The game starts off with a bit of nostalgia as Niko, our hero, wakes up on his birthday. His parents have left a note explaining that they had to leave but that he should enjoy his birthday cake. Unfortunately we find that the cake has been stolen and through a bit of dialogue with his dog, Bazooka, and the local townspeople, who are all missing things of their own, we find out that monsters known as Boogins are to blame. Niko decides that he must go out into the world of Gogapoe and find the cake himself but along the way he finds that he must enlist the help of friendly monsters who have been wronged by the terrible Boogin King. Yes, it really is that simple and it feels just right. All the dialogue between Niko, the townsfolk, the friend monsters, and even the Boogin King feel believable in the setting. The jokes hit upon nostalgia, childhood themes, and our hero’s attitude to persevere through the many puzzles that lie ahead make this story land just on the right side of silly. The puzzles are, after all, the meat of this game so lets talk about how the game introduces you to them.

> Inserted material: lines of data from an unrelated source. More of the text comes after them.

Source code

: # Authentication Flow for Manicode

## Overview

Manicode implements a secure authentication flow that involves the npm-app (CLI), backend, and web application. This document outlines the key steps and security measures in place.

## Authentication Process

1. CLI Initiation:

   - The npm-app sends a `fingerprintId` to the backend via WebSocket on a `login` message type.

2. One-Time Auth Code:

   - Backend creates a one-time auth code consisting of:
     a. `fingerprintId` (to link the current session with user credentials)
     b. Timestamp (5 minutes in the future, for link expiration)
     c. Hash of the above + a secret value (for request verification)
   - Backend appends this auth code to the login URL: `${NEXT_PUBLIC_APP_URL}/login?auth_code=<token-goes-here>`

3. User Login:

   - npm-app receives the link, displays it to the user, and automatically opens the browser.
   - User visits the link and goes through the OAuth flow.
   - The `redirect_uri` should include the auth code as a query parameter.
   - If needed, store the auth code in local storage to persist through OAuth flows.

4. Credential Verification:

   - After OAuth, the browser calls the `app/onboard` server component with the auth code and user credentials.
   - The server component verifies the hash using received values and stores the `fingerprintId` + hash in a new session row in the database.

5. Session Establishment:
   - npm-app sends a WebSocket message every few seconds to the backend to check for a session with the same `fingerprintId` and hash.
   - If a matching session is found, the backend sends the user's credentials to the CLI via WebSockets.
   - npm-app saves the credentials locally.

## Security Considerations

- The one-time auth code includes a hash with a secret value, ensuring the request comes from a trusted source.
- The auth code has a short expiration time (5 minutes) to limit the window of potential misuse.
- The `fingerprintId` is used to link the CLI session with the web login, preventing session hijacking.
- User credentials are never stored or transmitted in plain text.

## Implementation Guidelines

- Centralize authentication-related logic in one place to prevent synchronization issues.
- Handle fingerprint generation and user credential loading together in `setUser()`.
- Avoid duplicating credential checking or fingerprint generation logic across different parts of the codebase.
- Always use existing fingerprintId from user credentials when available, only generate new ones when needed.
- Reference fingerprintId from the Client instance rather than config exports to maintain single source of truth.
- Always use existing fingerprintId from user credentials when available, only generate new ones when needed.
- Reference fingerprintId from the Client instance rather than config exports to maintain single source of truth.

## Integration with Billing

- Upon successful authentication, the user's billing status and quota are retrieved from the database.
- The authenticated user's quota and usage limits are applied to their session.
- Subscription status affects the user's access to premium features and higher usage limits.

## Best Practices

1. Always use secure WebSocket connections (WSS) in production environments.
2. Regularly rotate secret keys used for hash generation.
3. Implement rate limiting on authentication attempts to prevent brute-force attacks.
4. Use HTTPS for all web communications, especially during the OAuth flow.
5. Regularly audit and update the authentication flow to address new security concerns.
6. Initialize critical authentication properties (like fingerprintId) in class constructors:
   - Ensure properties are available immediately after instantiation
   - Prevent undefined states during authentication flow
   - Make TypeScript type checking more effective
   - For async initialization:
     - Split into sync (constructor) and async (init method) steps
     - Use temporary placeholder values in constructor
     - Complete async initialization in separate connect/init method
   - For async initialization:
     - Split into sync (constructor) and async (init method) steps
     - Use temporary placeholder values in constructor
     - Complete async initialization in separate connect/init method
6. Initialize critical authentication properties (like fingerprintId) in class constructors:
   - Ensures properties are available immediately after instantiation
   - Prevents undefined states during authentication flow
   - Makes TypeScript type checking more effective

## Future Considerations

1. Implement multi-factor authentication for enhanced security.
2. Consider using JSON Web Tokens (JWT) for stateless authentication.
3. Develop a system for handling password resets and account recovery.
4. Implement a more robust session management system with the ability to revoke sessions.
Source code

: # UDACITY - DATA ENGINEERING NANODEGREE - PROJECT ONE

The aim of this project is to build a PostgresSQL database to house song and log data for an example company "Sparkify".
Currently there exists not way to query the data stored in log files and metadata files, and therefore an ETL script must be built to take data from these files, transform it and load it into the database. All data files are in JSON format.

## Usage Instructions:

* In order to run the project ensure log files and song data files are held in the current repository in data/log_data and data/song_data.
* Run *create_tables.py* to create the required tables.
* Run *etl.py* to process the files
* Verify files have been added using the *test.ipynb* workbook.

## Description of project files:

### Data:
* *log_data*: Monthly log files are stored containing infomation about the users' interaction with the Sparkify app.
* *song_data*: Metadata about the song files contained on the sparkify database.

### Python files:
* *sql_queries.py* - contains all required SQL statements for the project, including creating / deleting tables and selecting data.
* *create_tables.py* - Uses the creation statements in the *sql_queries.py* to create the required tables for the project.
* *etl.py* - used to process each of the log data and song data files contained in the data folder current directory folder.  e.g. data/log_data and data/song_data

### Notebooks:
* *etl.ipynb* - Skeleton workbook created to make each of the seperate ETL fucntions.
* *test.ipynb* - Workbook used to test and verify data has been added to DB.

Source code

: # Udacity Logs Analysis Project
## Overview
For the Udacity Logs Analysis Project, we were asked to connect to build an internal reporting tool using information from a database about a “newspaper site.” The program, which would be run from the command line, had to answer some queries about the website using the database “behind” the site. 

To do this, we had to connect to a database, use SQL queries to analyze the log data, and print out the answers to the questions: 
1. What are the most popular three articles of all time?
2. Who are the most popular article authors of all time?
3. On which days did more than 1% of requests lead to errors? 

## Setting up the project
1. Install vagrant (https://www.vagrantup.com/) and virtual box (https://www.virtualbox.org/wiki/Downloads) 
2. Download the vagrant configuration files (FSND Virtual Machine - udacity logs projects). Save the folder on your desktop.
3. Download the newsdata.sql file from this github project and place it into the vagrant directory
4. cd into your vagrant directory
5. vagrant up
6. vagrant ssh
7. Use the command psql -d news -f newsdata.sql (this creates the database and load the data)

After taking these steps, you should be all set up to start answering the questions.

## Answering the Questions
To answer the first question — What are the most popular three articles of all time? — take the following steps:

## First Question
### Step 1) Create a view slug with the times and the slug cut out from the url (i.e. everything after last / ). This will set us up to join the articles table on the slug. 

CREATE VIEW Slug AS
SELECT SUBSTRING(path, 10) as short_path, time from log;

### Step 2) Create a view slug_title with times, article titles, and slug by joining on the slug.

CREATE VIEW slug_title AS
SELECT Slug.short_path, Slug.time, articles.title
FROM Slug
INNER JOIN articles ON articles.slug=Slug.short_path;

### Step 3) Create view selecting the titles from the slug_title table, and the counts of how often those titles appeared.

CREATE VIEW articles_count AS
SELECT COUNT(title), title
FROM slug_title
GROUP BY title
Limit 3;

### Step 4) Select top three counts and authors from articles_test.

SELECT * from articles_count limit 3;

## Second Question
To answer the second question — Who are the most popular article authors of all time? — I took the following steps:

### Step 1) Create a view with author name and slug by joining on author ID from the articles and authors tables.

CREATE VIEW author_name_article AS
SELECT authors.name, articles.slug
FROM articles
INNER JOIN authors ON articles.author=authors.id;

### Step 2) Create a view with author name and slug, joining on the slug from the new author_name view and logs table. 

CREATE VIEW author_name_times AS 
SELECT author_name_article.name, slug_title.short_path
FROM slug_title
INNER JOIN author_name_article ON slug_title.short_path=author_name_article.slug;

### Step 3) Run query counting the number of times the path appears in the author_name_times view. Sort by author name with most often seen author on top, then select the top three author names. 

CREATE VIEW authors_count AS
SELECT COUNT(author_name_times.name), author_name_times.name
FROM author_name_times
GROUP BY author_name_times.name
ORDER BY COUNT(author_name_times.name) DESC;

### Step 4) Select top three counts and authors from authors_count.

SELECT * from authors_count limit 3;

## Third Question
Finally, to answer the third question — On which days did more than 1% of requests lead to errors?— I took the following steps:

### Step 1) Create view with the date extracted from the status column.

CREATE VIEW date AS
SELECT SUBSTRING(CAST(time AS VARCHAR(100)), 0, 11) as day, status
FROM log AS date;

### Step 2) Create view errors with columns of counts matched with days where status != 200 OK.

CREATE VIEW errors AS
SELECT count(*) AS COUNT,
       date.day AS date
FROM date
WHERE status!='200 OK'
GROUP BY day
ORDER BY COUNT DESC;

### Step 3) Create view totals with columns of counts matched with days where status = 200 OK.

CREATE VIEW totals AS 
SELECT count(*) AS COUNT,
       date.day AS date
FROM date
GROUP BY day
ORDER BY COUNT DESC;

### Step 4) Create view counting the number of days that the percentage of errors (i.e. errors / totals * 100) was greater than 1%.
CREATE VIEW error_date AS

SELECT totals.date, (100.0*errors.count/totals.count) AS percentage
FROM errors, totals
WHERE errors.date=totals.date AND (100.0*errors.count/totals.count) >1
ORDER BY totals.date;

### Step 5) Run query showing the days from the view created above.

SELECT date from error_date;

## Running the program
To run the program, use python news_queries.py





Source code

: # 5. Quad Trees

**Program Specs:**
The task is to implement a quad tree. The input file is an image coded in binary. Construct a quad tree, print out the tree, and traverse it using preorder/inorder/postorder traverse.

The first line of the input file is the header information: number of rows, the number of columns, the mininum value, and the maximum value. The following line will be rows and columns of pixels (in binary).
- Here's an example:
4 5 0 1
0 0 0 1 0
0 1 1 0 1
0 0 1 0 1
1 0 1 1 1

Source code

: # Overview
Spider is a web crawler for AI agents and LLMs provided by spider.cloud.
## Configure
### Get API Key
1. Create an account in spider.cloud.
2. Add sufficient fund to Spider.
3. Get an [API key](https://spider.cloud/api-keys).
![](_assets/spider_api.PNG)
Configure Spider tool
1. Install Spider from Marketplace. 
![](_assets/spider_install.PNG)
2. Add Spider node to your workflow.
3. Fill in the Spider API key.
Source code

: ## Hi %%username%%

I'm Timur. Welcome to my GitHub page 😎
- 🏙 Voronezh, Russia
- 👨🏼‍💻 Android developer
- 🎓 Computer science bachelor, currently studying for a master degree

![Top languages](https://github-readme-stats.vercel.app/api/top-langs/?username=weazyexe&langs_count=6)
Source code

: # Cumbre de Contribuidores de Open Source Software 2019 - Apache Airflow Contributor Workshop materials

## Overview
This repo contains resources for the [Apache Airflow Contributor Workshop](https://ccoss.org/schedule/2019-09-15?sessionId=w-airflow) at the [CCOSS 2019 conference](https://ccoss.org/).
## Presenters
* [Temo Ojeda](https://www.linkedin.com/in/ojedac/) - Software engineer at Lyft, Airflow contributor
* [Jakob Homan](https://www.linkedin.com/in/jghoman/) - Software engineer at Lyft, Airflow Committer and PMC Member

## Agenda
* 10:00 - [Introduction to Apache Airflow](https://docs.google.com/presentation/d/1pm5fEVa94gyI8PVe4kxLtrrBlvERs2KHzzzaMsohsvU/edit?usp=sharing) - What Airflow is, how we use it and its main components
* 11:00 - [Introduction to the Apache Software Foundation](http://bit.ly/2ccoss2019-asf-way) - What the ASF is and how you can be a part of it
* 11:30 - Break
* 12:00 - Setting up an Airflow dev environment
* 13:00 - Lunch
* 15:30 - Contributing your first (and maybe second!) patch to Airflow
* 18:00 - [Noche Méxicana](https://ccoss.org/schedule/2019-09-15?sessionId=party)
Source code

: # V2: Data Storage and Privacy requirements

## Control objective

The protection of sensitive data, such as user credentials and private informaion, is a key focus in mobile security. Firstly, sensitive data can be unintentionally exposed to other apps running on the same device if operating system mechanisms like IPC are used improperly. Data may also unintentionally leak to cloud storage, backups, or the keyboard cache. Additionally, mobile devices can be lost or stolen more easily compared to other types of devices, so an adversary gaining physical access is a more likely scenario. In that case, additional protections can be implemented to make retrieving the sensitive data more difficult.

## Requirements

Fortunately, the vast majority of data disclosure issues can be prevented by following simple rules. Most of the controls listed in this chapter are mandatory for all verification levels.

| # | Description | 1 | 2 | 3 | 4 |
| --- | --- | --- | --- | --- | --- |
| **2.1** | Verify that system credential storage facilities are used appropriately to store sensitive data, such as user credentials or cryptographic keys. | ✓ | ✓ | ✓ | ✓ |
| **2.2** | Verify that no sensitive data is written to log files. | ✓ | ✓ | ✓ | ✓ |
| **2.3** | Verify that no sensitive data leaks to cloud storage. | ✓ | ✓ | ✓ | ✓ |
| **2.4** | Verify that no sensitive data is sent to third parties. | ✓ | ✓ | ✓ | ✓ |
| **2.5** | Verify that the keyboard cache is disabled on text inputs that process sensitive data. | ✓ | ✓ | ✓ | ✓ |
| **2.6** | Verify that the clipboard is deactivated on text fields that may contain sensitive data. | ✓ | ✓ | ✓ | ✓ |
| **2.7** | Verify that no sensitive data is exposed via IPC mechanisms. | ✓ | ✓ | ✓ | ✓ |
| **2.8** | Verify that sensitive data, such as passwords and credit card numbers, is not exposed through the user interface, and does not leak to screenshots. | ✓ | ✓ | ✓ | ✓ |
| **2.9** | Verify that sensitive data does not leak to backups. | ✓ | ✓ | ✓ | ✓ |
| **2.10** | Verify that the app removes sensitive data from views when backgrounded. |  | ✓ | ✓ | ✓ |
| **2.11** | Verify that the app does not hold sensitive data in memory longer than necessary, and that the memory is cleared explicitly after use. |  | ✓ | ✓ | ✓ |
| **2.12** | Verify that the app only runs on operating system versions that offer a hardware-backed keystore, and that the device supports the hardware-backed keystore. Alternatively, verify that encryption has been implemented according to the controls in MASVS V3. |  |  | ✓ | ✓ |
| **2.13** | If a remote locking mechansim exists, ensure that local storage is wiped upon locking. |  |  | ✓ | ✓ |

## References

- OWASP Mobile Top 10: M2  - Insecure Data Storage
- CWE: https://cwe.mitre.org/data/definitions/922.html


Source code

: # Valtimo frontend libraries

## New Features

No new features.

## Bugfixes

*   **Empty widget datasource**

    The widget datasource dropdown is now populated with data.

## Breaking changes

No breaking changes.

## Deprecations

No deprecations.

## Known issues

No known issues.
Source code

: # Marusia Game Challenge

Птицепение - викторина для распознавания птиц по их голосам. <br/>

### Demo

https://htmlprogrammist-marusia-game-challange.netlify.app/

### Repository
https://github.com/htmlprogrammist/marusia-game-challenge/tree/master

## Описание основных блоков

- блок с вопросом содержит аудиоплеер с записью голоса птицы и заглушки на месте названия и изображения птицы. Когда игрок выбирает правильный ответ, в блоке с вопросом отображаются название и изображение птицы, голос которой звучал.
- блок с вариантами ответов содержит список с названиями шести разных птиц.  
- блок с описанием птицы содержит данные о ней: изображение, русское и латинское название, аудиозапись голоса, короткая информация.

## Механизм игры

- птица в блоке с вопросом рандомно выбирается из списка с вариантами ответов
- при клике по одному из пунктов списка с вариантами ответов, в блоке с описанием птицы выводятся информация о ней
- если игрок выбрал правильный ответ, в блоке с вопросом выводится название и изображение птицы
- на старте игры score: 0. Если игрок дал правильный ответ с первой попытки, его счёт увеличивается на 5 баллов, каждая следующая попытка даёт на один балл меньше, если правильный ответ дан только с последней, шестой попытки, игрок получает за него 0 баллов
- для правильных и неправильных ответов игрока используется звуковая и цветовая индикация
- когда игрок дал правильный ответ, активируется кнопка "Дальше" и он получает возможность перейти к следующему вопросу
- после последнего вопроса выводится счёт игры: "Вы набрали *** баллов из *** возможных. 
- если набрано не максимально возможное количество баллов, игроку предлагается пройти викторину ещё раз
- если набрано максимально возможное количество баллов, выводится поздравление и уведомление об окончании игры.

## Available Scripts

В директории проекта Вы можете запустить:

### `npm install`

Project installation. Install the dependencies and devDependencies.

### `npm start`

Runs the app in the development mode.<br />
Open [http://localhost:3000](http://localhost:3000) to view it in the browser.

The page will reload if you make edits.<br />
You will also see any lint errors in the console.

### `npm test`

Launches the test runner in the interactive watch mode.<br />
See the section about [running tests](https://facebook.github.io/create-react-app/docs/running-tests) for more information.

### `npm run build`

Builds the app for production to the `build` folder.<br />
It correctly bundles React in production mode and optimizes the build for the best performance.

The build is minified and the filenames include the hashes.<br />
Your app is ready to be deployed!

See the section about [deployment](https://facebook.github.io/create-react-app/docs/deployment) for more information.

Each area of the world feels unique and has its own obstacles to tackle.

Each area of the world feels unique and has its own obstacles to tackle.

As with most puzzle games Monsters starts you off small: a short little push and pull puzzle so you can get the feel and flow of the way puzzles in the game will work. At this point a puzzle game can do one of two things: introduce more complicated concepts immediately and ramp those up, or keep a nice gentle curve towards the complicated stuff later. Monsters takes the latter approach and it works perfectly. New mechanics are tied to specific characters that you meet throughout the game and the story progresses along with it. The puzzles that follow add more complication as these new characters come in and you can switch between them on the fly. On PC you use the number keys to switch between the predetermined “party members,” the arrow keys to move, and the spacebar to interact. Each monster has different moves and using them in the right order is usually the only way to make it through. Some charge and destroy things, other break crystals or stun enemies, another burrows underground, and still another can freeze enemies or water. The variety here is impressive and the way you use them to progress through each puzzle arena is a testament to the design sense behind this game. In fact the only gripes I can lobby against the developers is that the movement feels a little too slow to complete some of the puzzles under par and the hit boxes for the characters felt a little off to me as I got caught on geometry through the levels. Aside from these two minor complaints the game felt wonderful to play. In fact my early problem with the time limits being too strict can easily be avoided because of a simple mechanic they use for level progression. Anyone who has played the Mario games will be familiar with the star system. You get a set number of stars in each level based on meeting goals in said level and that total allows you to unlock later stages. In this game, when you pick up coins by completing quests for townsfolk, defeating enemies, breaking things, or finding treasure in the stages, you can use those at shops for new outfits, quest items, or even stars. This allows you to circumvent those goals you feel are out of your reach by buying the stars you missed. This removed what could have been an annoying limiter to the forward momentum of the game.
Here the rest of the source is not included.